Aleph Farms is bringing cultivated steak to Brazil

19 Mar 2021

This month, cell-based meat producer Aleph Farms partnered with Brazilian-based BRF S.A. in a Memorandum of Understanding (MoU) agreement that will bring cultivated meat to the Brazilian market. Under the agreement, the two companies will co-develop a cultivated meat product using Aleph’s BioFram technology platform, and BRF will distribute the products In Brazil.

“As one of the largest beef producers in the world, Brazil is a strategic market for us,” Didier Toubia, co-founder and CEO of Aleph Farms said in a statement. “This new partnership advances Aleph Farms’ strategy to integrate into the existing ecosystem as part of our go-to-market plans.”

Aleph Farms is bringing cultivated steak to Brazil
Courtesy of Aleph Farms

Aleph Farms is quickly scaling up its go-to-market strategy.

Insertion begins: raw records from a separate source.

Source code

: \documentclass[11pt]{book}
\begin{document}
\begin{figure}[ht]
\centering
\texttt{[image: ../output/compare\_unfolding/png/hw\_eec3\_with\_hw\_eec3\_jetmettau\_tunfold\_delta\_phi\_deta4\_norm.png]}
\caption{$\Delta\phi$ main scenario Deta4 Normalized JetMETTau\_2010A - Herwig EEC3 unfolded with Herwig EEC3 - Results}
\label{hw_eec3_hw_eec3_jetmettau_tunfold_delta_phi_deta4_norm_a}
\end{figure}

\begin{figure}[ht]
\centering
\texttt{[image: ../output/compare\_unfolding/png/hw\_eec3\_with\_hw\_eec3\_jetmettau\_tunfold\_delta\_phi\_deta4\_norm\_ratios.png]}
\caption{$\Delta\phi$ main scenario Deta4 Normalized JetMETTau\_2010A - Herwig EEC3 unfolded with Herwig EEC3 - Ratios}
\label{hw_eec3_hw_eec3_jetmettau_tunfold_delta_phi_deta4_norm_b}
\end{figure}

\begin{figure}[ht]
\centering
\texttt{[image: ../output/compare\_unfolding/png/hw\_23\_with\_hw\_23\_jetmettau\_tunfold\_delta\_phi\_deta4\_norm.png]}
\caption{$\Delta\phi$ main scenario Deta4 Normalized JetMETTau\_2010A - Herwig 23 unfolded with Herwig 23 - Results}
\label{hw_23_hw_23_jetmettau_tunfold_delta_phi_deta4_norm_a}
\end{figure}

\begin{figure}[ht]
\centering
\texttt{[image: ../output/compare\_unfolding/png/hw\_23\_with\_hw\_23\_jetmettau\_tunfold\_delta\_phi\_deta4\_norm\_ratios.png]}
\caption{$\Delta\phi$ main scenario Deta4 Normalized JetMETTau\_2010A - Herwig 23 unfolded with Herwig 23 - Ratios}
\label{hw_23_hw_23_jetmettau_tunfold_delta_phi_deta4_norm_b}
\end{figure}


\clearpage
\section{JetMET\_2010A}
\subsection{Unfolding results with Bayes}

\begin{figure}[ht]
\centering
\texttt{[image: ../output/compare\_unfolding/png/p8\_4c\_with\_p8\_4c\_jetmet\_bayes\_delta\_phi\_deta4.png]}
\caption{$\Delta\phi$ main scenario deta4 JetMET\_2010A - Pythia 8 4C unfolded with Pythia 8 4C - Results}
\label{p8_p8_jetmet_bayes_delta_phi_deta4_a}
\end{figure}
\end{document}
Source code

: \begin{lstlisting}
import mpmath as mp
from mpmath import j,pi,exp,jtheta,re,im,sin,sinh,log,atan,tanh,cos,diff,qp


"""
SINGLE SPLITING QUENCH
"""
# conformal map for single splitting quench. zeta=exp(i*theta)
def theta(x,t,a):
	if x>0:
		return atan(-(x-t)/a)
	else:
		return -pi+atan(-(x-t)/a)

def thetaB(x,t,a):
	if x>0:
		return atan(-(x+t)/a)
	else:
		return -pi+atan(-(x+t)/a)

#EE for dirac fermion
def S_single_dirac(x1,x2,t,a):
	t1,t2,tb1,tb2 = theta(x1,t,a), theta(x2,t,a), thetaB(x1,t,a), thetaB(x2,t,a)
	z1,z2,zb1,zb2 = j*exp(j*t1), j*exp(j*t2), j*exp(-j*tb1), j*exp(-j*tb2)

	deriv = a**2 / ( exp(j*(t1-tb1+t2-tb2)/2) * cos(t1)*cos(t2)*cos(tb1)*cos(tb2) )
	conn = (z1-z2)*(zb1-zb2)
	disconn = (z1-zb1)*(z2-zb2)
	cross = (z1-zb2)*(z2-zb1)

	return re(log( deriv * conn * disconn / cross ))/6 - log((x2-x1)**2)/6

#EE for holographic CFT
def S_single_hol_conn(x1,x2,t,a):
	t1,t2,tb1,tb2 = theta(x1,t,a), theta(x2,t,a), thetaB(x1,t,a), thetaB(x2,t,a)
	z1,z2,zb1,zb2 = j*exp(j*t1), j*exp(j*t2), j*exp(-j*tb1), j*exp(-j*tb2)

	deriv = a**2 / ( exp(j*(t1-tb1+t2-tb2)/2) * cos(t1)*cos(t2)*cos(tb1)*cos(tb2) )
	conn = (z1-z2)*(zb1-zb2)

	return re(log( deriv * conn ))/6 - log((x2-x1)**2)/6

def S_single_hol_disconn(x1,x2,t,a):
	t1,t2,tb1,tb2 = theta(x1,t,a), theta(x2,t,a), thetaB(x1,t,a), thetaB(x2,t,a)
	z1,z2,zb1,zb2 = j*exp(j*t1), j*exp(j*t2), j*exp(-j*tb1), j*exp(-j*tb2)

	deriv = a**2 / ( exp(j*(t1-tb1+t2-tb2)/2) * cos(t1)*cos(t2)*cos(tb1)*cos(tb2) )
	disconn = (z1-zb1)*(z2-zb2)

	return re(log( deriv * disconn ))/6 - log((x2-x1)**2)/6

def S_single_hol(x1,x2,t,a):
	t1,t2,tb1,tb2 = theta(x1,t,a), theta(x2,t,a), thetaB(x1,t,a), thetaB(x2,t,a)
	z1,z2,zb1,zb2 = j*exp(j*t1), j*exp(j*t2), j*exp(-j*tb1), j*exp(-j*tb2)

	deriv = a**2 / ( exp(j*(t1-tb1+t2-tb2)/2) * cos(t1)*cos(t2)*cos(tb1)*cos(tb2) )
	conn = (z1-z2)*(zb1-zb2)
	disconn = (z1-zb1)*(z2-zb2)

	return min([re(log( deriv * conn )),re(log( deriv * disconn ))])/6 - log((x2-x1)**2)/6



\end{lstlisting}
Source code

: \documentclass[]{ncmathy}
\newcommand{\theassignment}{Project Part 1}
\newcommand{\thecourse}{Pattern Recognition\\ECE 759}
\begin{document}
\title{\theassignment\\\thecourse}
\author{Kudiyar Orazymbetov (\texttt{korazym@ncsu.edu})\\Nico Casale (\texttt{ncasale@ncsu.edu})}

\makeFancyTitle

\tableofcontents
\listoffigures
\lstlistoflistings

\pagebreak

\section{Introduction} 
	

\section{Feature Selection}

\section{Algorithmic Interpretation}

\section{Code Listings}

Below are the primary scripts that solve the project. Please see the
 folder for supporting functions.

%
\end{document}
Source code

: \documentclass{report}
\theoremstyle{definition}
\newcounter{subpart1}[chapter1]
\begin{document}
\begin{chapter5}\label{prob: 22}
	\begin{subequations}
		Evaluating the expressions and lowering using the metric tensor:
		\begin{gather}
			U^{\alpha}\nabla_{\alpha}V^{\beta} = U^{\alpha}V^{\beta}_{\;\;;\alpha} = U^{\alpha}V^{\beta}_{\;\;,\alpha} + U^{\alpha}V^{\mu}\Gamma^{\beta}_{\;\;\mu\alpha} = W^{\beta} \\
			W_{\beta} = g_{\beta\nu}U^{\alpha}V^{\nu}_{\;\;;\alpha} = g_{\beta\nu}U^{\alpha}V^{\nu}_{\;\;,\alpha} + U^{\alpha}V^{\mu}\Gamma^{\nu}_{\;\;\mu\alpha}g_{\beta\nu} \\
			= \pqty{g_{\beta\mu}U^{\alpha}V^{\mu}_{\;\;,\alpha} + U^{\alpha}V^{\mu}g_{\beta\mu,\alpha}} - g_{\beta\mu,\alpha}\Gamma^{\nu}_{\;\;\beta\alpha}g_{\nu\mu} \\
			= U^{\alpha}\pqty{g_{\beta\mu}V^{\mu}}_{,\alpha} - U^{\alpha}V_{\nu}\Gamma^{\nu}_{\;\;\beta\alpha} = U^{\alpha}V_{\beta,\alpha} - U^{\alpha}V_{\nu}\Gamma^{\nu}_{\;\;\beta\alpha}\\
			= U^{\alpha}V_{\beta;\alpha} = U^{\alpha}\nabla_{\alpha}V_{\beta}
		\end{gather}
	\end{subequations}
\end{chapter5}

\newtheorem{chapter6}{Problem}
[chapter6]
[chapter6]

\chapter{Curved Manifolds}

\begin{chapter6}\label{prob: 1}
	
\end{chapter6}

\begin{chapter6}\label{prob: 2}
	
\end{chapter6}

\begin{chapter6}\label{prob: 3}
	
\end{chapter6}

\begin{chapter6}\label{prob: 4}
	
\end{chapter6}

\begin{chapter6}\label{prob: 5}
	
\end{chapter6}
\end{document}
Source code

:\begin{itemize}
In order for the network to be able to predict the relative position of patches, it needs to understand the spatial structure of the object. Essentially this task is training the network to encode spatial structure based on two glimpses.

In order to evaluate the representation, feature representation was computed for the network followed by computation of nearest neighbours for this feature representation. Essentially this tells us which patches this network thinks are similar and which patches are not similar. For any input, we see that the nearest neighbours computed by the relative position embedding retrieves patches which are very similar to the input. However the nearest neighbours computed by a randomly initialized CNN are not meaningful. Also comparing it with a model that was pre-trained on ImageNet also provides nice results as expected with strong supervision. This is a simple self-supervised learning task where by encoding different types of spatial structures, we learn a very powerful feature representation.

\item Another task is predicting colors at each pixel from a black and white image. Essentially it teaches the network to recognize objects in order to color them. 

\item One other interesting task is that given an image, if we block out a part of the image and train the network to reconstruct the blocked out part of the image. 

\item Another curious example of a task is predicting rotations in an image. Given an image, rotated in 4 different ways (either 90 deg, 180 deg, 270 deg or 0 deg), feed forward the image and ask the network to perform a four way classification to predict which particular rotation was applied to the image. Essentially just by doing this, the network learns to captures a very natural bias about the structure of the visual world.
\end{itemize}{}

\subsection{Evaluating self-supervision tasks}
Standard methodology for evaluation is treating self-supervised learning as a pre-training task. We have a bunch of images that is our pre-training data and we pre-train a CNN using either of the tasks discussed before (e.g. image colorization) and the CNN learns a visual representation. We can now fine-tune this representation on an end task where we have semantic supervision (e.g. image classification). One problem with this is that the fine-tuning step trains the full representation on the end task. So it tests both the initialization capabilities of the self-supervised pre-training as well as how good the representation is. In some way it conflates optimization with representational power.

In January, the cell-based meat company said that it was going to bring its technology to Japan through a partnership with Mitsubishi, but through these partnerships, the company is looking to create something more than a cell-based meat product that vaguely resembles meat. Instead, Aleph is looking to create meat analogues that can stand on their own; in February the company announced that it had successfully printed the first ribeye steak.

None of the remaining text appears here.